What the task asks = Starting with the first line below, extract each line through the one that contains "example, there is", inclusive, excluding pictures.

(Dataset records begins)

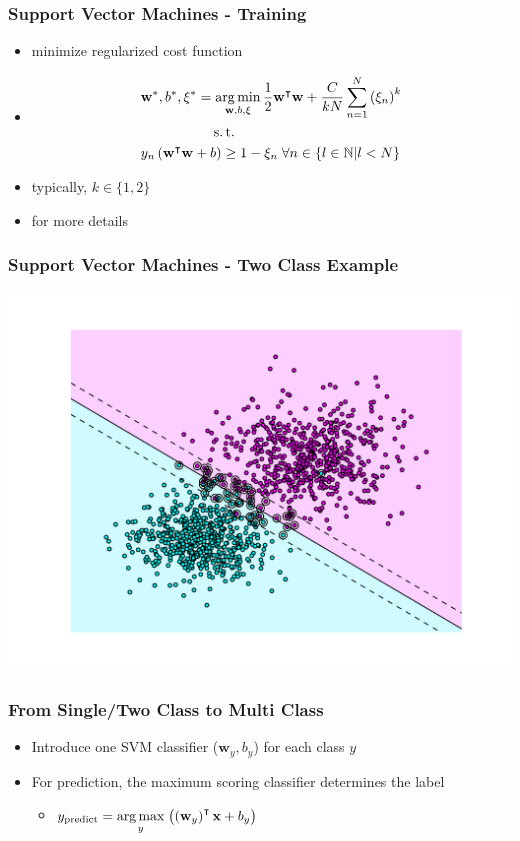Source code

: \begin{frame}
    \frametitle{Support Vector Machines - Training }
    \begin{itemize}
          \item minimize regularized cost function
          \item[] \begin{align}
            &\textbf{w}^*, b^*, \xi^*  = \argmin_{\textbf{w}, b, \xi} \frac{1}{2} \textbf{w}^{\intercal} \textbf{w}
            + \frac{C}{kN}\sum_{n=1}^N\left(\xi_n\right)^k \\
            &\phantom{\textbf{w}^*, b^*, \xi^*  = }\st \nonumber \\ 
            &y_n\left(\textbf{w}^\intercal\textbf{w}+b\right) \geq 1 - \xi_n \; \forall n \in \{l \in
            \mathbb{N} | l < N\}
        \end{align}
          \item typically, $k\in\{1,2\}$
        \item {} for more details
    \end{itemize}
\end{frame}


\begin{frame}
    \frametitle{Support Vector Machines - Two Class Example}
    \includegraphics[width=\textwidth]{images/two_class_svm.pdf}
\end{frame}


\begin{frame}
    \frametitle{From Single/Two Class to Multi Class}
    \begin{itemize}
          \item Introduce one SVM classifier ($\textbf{w}_y, b_y$) for each class $y$
          \item For prediction, the maximum scoring classifier determines the label
        \begin{itemize}
              \item[] $\displaystyle y_{\text{predict}} = \operatorname*{arg\,max}_y \;
            \bigl(\left(\textbf{w}_y\right)^{\intercal}\textbf{x} + b_y\bigr) $
        \end{itemize}
    \end{itemize}
\end{frame}


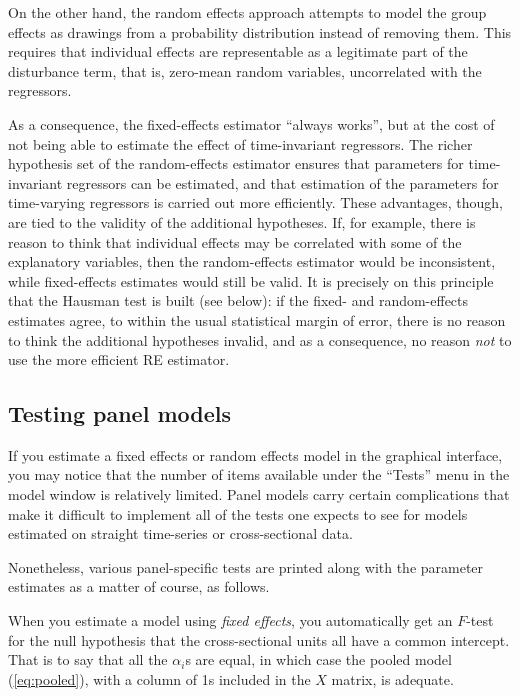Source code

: On the other hand, the random effects approach attempts to model the
group effects as drawings from a probability distribution instead of
removing them. This requires that individual effects are representable
as a legitimate part of the disturbance term, that is, zero-mean
random variables, uncorrelated with the regressors.

As a consequence, the fixed-effects estimator ``always works'', but at
the cost of not being able to estimate the effect of time-invariant
regressors.  The richer hypothesis set of the random-effects estimator
ensures that parameters for time-invariant regressors can be
estimated, and that estimation of the parameters for time-varying
regressors is carried out more efficiently.  These advantages, though,
are tied to the validity of the additional hypotheses. If, for
example, there is reason to think that individual effects may be
correlated with some of the explanatory variables, then the
random-effects estimator would be inconsistent, while fixed-effects
estimates would still be valid.  It is precisely on this principle
that the Hausman test is built (see below): if the fixed- and
random-effects estimates agree, to within the usual statistical margin
of error, there is no reason to think the additional hypotheses
invalid, and as a consequence, no reason \textit{not} to use the more
efficient RE estimator.

\subsection{Testing panel models}
\label{panel-tests}

If you estimate a fixed effects or random effects model in the
graphical interface, you may notice that the number of items available
under the ``Tests'' menu in the model window is relatively limited.
Panel models carry certain complications that make it difficult to
implement all of the tests one expects to see for models estimated on
straight time-series or cross-sectional data.  

Nonetheless, various panel-specific tests are printed along with the
parameter estimates as a matter of course, as follows.

When you estimate a model using \textsl{fixed effects}, you
automatically get an $F$-test for the null hypothesis that the
cross-sectional units all have a common intercept.  That is to say
that all the $\alpha_i$s are equal, in which case the pooled model
(\ref{eq:pooled}), with a column of 1s included in the $X$ matrix, is
adequate.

(Dataset records ends)

Task solution =
Source code

: \begin{frame}
    \frametitle{Support Vector Machines - Training }
    \begin{itemize}
          \item minimize regularized cost function
          \item[] \begin{align}
            &\textbf{w}^*, b^*, \xi^*  = \argmin_{\textbf{w}, b, \xi} \frac{1}{2} \textbf{w}^{\intercal} \textbf{w}
            + \frac{C}{kN}\sum_{n=1}^N\left(\xi_n\right)^k \\
            &\phantom{\textbf{w}^*, b^*, \xi^*  = }\st \nonumber \\ 
            &y_n\left(\textbf{w}^\intercal\textbf{w}+b\right) \geq 1 - \xi_n \; \forall n \in \{l \in
            \mathbb{N} | l < N\}
        \end{align}
          \item typically, $k\in\{1,2\}$
        \item {} for more details
    \end{itemize}
\end{frame}


\begin{frame}
    \frametitle{Support Vector Machines - Two Class Example}
    \includegraphics[width=\textwidth]{images/two_class_svm.pdf}
\end{frame}


\begin{frame}
    \frametitle{From Single/Two Class to Multi Class}
    \begin{itemize}
          \item Introduce one SVM classifier ($\textbf{w}_y, b_y$) for each class $y$
          \item For prediction, the maximum scoring classifier determines the label
        \begin{itemize}
              \item[] $\displaystyle y_{\text{predict}} = \operatorname*{arg\,max}_y \;
            \bigl(\left(\textbf{w}_y\right)^{\intercal}\textbf{x} + b_y\bigr) $
        \end{itemize}
    \end{itemize}
\end{frame}


Source code

: On the other hand, the random effects approach attempts to model the
group effects as drawings from a probability distribution instead of
removing them. This requires that individual effects are representable
as a legitimate part of the disturbance term, that is, zero-mean
random variables, uncorrelated with the regressors.

As a consequence, the fixed-effects estimator ``always works'', but at
the cost of not being able to estimate the effect of time-invariant
regressors.  The richer hypothesis set of the random-effects estimator
ensures that parameters for time-invariant regressors can be
estimated, and that estimation of the parameters for time-varying
regressors is carried out more efficiently.  These advantages, though,
are tied to the validity of the additional hypotheses. If, for
example, there is reason to think that individual effects may be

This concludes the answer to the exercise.